Ancak iş burada bitmez: okuma kavramının tanımını belirginleştirmek, içini doldurmak gerekiyor. Çünkü üçüncü sınıf ülkelerde hemen hemen her türlü değerin içi boşaltılmış ve çürümeye bırakılmıştır. Her defasında yeniden gözden geçirilmesi gerçeğiyle yüzleşmek zorunda kalabiliyoruz. Okumanın anlamaya, sorgulamaya, araştırmaya temel oluşturup oluşturmadığına bakmak gerekiyor. Yoksa kuru kuru okumanın, niteliksiz okumanın düşünmeye bir katkısı olmayacaktır. Sosyolojik, psikolojik ve bilimsel gerçekliği dile getirme cesareti hem bireyi hem de toplumu çağdaş uygarlık seviyesine taşıyacaktır. Lider olma vasfı bu noktada devreye girer. Asıl zorlu sınav da budur. Var olmak mı yoksa yok sayılmak mı? Eğer direnmezsek yalnızca düşündüğümüzü sanarak var olduğumuza inanırız. Bütün kazanç buradaki duruşumuzdadır. William Drummond’un söylediği gibi: "Düşünmeyen tutucudur, düşünemeyen aptal, düşünmediğine aldırış etmeyen ise köledir." Bu nedenle iyiye, doğruya ve güzele dair düşüncelerde ısrarcı olmak direnmek demektir.
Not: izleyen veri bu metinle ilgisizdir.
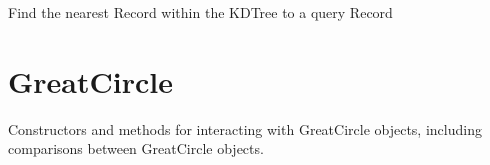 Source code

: \documentclass[letterpaper,10pt,english]{sphinxmanual}
\begin{document}
\begin{fulllineitems}
\begin{fulllineitems}
\label{\detokenize{users_guide:GeoSpatialTools.kdtree.KDTree.query}}
\pysigstartsignatures
{}
\pysigstopsignatures
\sphinxAtStartPar
Find the nearest Record within the KDTree to a query Record
\begin{quote}\begin{description}
\sphinxAtStartPar
{}

\end{description}\end{quote}

\end{fulllineitems}


\end{fulllineitems}


\section{GreatCircle}
\label{\detokenize{users_guide:greatcircle}}\label{\detokenize{users_guide:module-GeoSpatialTools.great_circle}}
\sphinxAtStartPar
Constructors and methods for interacting with GreatCircle objects, including
comparisons between GreatCircle objects.
\end{document}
Yine de günümüzde yaratılan korku iklimi ve baskılar, düşünceyi yalnızlaştırıyor. Evrensel bağlamda hak, hukuk ve adaletle ilgili tüm güzel fikirler, bu baskıların gölgesinde kayboluyor. René Descartes'ın “Düşünüyorum, öyleyse varım,” ile yetinmeli miyiz, yoksa düşündüğünü ifade etmek acıtsa da “Düşünüyorum, öyleyse direnmeliyim,” mi demeliyiz? Farklı düşüncelerin çatışmasından korkmak yerine, bu çeşitliliği suç unsuru olmaktan çıkarmak gerekmez mi? Yeter ki bireyler hem ikna etmeye hem de edilmeye açık olsun.
Biliyoruz ki anti demokratik otoritelerin, bireyler arasında ortaya çıkabilecek fikir çatışmalarında tarafsız ve ilkeli bir tutum sergilemesi gerekirken taraf tutma ve bir grubu yok sayma mantığı hâkimdir. İçimizdeki gizli faşizm de korkaklığımız da bununla birlikte besleniyor olmasını görmezden geliyoruz. Maalesef konfor arzulayan duygularımızın cazibesi yanında iyiye, güzele, doğruya dair ne kadar mücadele varsa hepsine “Yav he he”deyip geçer hale gelmişiz.